(Beginning of SOURCE MATERIAL)
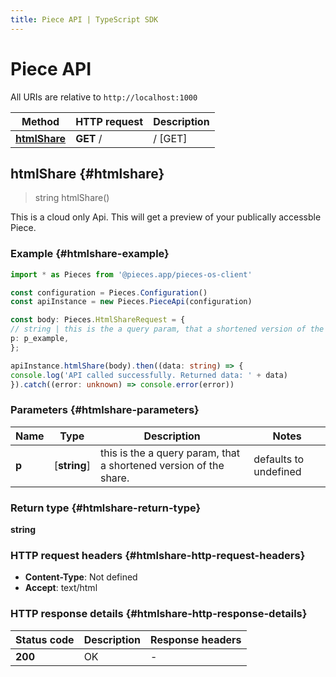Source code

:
 ```yaml
---
title: Piece API | TypeScript SDK
---
```


# Piece API

All URIs are relative to `http://localhost:1000`

Method | HTTP request | Description
------------- | ------------- | -------------
[**htmlShare**](PieceApi#htmlshare) | **GET** / | / [GET]


## **htmlShare** {#htmlshare}
> string htmlShare()

This is a cloud only Api. This will get a preview of your publically accessble Piece.

### Example {#htmlshare-example}

```typescript
import * as Pieces from '@pieces.app/pieces-os-client'

const configuration = Pieces.Configuration()
const apiInstance = new Pieces.PieceApi(configuration)

const body: Pieces.HtmlShareRequest = {
// string | this is the a query param, that a shortened version of the share.
p: p_example,
};

apiInstance.htmlShare(body).then((data: string) => {
console.log('API called successfully. Returned data: ' + data)
}).catch((error: unknown) => console.error(error))
```

### Parameters {#htmlshare-parameters}


Name | Type | Description  | Notes
------------- | ------------- | ------------- | -------------
 **p** | [**string**] | this is the a query param, that a shortened version of the share. | defaults to undefined


### Return type {#htmlshare-return-type}

**string**

### HTTP request headers {#htmlshare-http-request-headers}

- **Content-Type**: Not defined
- **Accept**: text/html


### HTTP response details {#htmlshare-http-response-details}
| Status code | Description | Response headers
|-------------|-------------|------------------
**200** | OK |  -  |


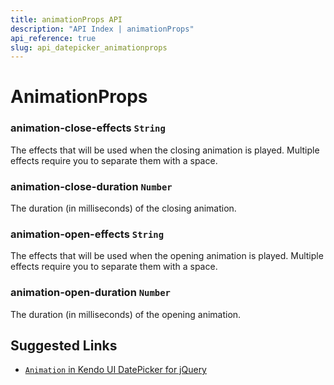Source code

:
 ```yaml
---
title: animationProps API
description: "API Index | animationProps"
api_reference: true
slug: api_datepicker_animationprops
---
```


# AnimationProps

### animation-close-effects `String`

The effects that will be used when the closing animation is played. Multiple effects require you to separate them with a space.

### animation-close-duration `Number`

The duration (in milliseconds) of the closing animation.

### animation-open-effects `String`

The effects that will be used when the opening animation is played. Multiple effects require you to separate them with a space.

### animation-open-duration `Number`

The duration (in milliseconds) of the opening animation.

## Suggested Links

* [`Animation` in Kendo UI DatePicker for jQuery](https://docs.telerik.com/kendo-ui/api/javascript/ui/datepicker/configuration/animation)
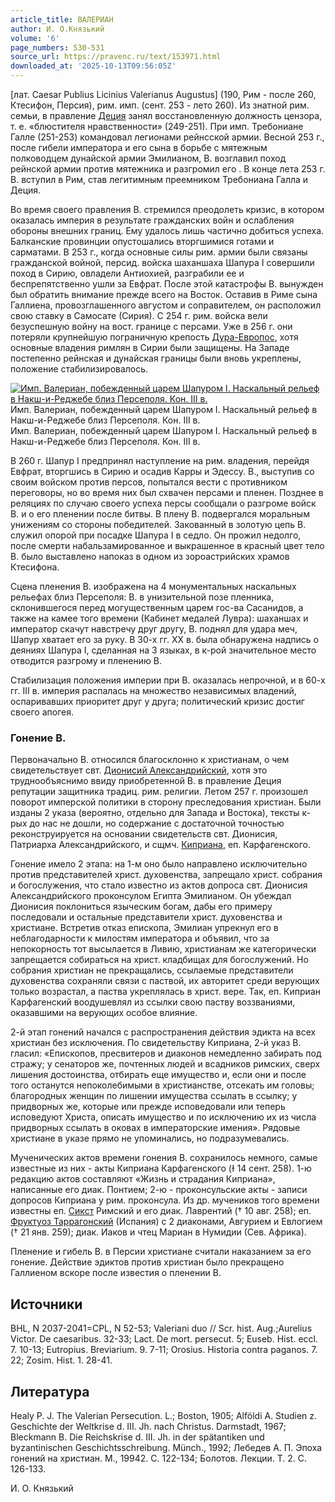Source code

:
```yaml
---
article_title: ВАЛЕРИАН
author: И. О.Князький
volume: '6'
page_numbers: 530-531
source_url: https://pravenc.ru/text/153971.html
downloaded_at: '2025-10-13T09:56:05Z'
---
```


[лат. Caesar Publius Licinius Valerianus Augustus] (190, Рим - после 260, Ктесифон, Персия), рим. имп. (сент. 253 - лето 260). Из знатной рим. семьи, в правление [Деция](https://pravenc.ru/text/Деций.html) занял восстановленную должность цензора, т. е. «блюстителя нравственности» (249-251). При имп. Требониане Галле (251-253) командовал легионами рейнсской армии. Весной 253 г., после гибели императора и его сына в борьбе с мятежным полководцем дунайской армии Эмилианом, В. возглавил поход рейнской армии против мятежника и разгромил его . В конце лета 253 г. В. вступил в Рим, став легитимным преемником Требониана Галла и Деция.

Во время своего правления В. стремился преодолеть кризис, в котором оказалась империя в результате гражданских войн и ослабления обороны внешних границ. Ему удалось лишь частично добиться успеха. Балканские провинции опустошались вторгшимися готами и сарматами. В 253 г., когда основные силы рим. армии были связаны гражданской войной, персид. войска шаханшаха Шапура I совершили поход в Сирию, овладели Антиохией, разграбили ее и беспрепятственно ушли за Евфрат. После этой катастрофы В. вынужден был обратить внимание прежде всего на Восток. Оставив в Риме сына Галлиена, провозглашенного августом и соправителем, он расположил свою ставку в Самосате (Сирия). С 254 г. рим. войска вели безуспешную войну на вост. границе с персами. Уже в 256 г. они потеряли крупнейшую пограничную крепость [Дура-Европос](https://pravenc.ru/text/Дура-Европос.html), хотя основные владения римлян в Сирии были защищены. На Западе постепенно рейнская и дунайская границы были вновь укреплены, положение стабилизировалось.

[![Имп. Валериан, побежденный царем Шапуром I. Наскальный рельеф в Накш-и-Реджебе близ Персеполя. Кон. III в.](https://pravenc.ru/data/469/461/1234/i200.jpg "Кликните для увеличения картинки")](https://pravenc.ru/data/469/461/1234/i400.jpg)Имп. Валериан, побежденный царем Шапуром I. Наскальный рельеф в Накш-и-Реджебе близ Персеполя. Кон. III в.  
Имп. Валериан, побежденный царем Шапуром I. Наскальный рельеф в Накш-и-Реджебе близ Персеполя. Кон. III в.

В 260 г. Шапур I предпринял наступление на рим. владения, перейдя Евфрат, вторгшись в Сирию и осадив Карры и Эдессу. В., выступив со своим войском против персов, попытался вести с противником переговоры, но во время них был схвачен персами и пленен. Позднее в реляциях по случаю своего успеха персы сообщали о разгроме войск В. и о его пленении после битвы. В плену В. подвергался моральным унижениям со стороны победителей. Закованный в золотую цепь В. служил опорой при посадке Шапура I в седло. Он прожил недолго, после смерти набальзамированное и выкрашенное в красный цвет тело В. было выставлено напоказ в одном из зороастрийских храмов Ктесифона.

Сцена пленения В. изображена на 4 монументальных наскальных рельефах близ Персеполя: В. в унизительной позе пленника, склонившегося перед могущественным царем гос-ва Сасанидов, а также на камее того времени (Кабинет медалей Лувра): шаханшах и император скачут навстречу друг другу, В. поднял для удара меч, Шапур хватает его за руку. В 30-х гг. XX в. была обнаружена надпись о деяниях Шапура I, сделанная на 3 языках, в к-рой значительное место отводится разгрому и пленению В.

Стабилизация положения империи при В. оказалась непрочной, и в 60-х гг. III в. империя распалась на множество независимых владений, оспаривавших приоритет друг у друга; политический кризис достиг своего апогея.

### Гонение В.

Первоначально В. относился благосклонно к христианам, о чем свидетельствует свт. [Дионисий Александрийский](<https://pravenc.ru/text/Дионисий Александрийский.html>), хотя это труднообъяснимо ввиду приобретенной В. в правление Деция репутации защитника традиц. рим. религии. Летом 257 г. произошел поворот имперской политики в сторону преследования христиан. Были изданы 2 указа (вероятно, отдельно для Запада и Востока), тексты к-рых до нас не дошли, но содержание с достаточной точностью реконструируется на основании свидетельств свт. Дионисия, Патриарха Александрийского, и сщмч. [Киприана](https://pravenc.ru/text/Киприан.html), еп. Карфагенского.

Гонение имело 2 этапа: на 1-м оно было направлено исключительно против представителей христ. духовенства, запрещало христ. собрания и богослужения, что стало известно из актов допроса свт. Дионисия Александрийского проконсулом Египта Эмилианом. Он убеждал Дионисия поклониться языческим богам, дабы его примеру последовали и остальные представители христ. духовенства и христиане. Встретив отказ епископа, Эмилиан упрекнул его в неблагодарности к милостям императора и объявил, что за непокорность тот высылается в Ливию, христианам же категорически запрещается собираться на христ. кладбищах для богослужений. Но собрания христиан не прекращались, ссылаемые представители духовенства сохраняли связи с паствой, их авторитет среди верующих только возрастал, а паства укреплялась в христ. вере. Так, еп. Киприан Карфагенский воодушевлял из ссылки свою паству воззваниями, оказавшими на верующих особое влияние.

2-й этап гонений начался с распространения действия эдикта на всех христиан без исключения. По свидетельству Киприана, 2-й указ В. гласил: «Епископов, пресвитеров и диаконов немедленно забирать под стражу; у сенаторов же, почтенных людей и всадников римских, сверх лишения достоинства, отбирать еще имущество и, если они и после того останутся непоколебимыми в христианстве, отсекать им головы; благородных женщин по лишении имущества ссылать в ссылку; у придворных же, которые или прежде исповедовали или теперь исповедуют Христа, описать имущество и по исключению их из числа придворных ссылать в оковах в императорские имения». Рядовые христиане в указе прямо не упоминались, но подразумевались.

Мученических актов времени гонения В. сохранилось немного, самые известные из них - акты Киприана Карфагенского (Ɨ 14 сент. 258). 1-ю редакцию актов составляют «Жизнь и страдания Киприана», написанные его диак. Понтием; 2-ю - проконсульские акты - записи допросов Киприана у рим. проконсула. Из др. мучеников того времени известны еп. [Сикст](https://pravenc.ru/text/Сикст.html) Римский и его диак. Лаврентий († 10 авг. 258); еп. [Фруктуоз Таррагонский](<https://pravenc.ru/text/Фруктуоз Таррагонский.html>) (Испания) с 2 диаконами, Авгурием и Евлогием († 21 янв. 259); диак. Иаков и чтец Мариан в Нумидии (Сев. Африка).

Пленение и гибель В. в Персии христиане считали наказанием за его гонение. Действие эдиктов против христиан было прекращено Галлиеном вскоре после известия о пленении В.

## Источники

BHL, N 2037-2041=CPL, N 52-53; Valeriani duo // Scr. hist. Aug.;Aurelius Victor. De caesaribus. 32-33; Lact. De mort. persecut. 5; Euseb. Hist. eccl. 7. 10-13; Eutropius. Breviarium. 9. 7-11; Orosius. Historia contra paganos. 7. 22; Zosim. Hist. 1. 28-41.

## Литература

Healy P. J. The Valerian Persecution. L.; Boston, 1905; Alföldi A. Studien z. Geschichte der Weltkrise d. III. Jh. nach Christus. Darmstadt, 1967; Bleckmann B. Die Reichskrise d. III. Jh. in der spätantiken und byzantinischen Geschichtsschreibung. Münch., 1992; Лебедев А. П. Эпоха гонений на христиан. М., 19942. С. 122-134; Болотов. Лекции. Т. 2. С. 126-133.

И. О.  Князький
(End of SOURCE MATERIAL)
## TASK OBJECTIVE
Write out exactly the lines above from the line with "Гонение имело 2" through the line with "2-й этап гонений", both of them included, and leave out all other lines.

## TASK RESPONSE
Гонение имело 2 этапа: на 1-м оно было направлено исключительно против представителей христ. духовенства, запрещало христ. собрания и богослужения, что стало известно из актов допроса свт. Дионисия Александрийского проконсулом Египта Эмилианом. Он убеждал Дионисия поклониться языческим богам, дабы его примеру последовали и остальные представители христ. духовенства и христиане. Встретив отказ епископа, Эмилиан упрекнул его в неблагодарности к милостям императора и объявил, что за непокорность тот высылается в Ливию, христианам же категорически запрещается собираться на христ. кладбищах для богослужений. Но собрания христиан не прекращались, ссылаемые представители духовенства сохраняли связи с паствой, их авторитет среди верующих только возрастал, а паства укреплялась в христ. вере. Так, еп. Киприан Карфагенский воодушевлял из ссылки свою паству воззваниями, оказавшими на верующих особое влияние.

2-й этап гонений начался с распространения действия эдикта на всех христиан без исключения. По свидетельству Киприана, 2-й указ В. гласил: «Епископов, пресвитеров и диаконов немедленно забирать под стражу; у сенаторов же, почтенных людей и всадников римских, сверх лишения достоинства, отбирать еще имущество и, если они и после того останутся непоколебимыми в христианстве, отсекать им головы; благородных женщин по лишении имущества ссылать в ссылку; у придворных же, которые или прежде исповедовали или теперь исповедуют Христа, описать имущество и по исключению их из числа придворных ссылать в оковах в императорские имения». Рядовые христиане в указе прямо не упоминались, но подразумевались.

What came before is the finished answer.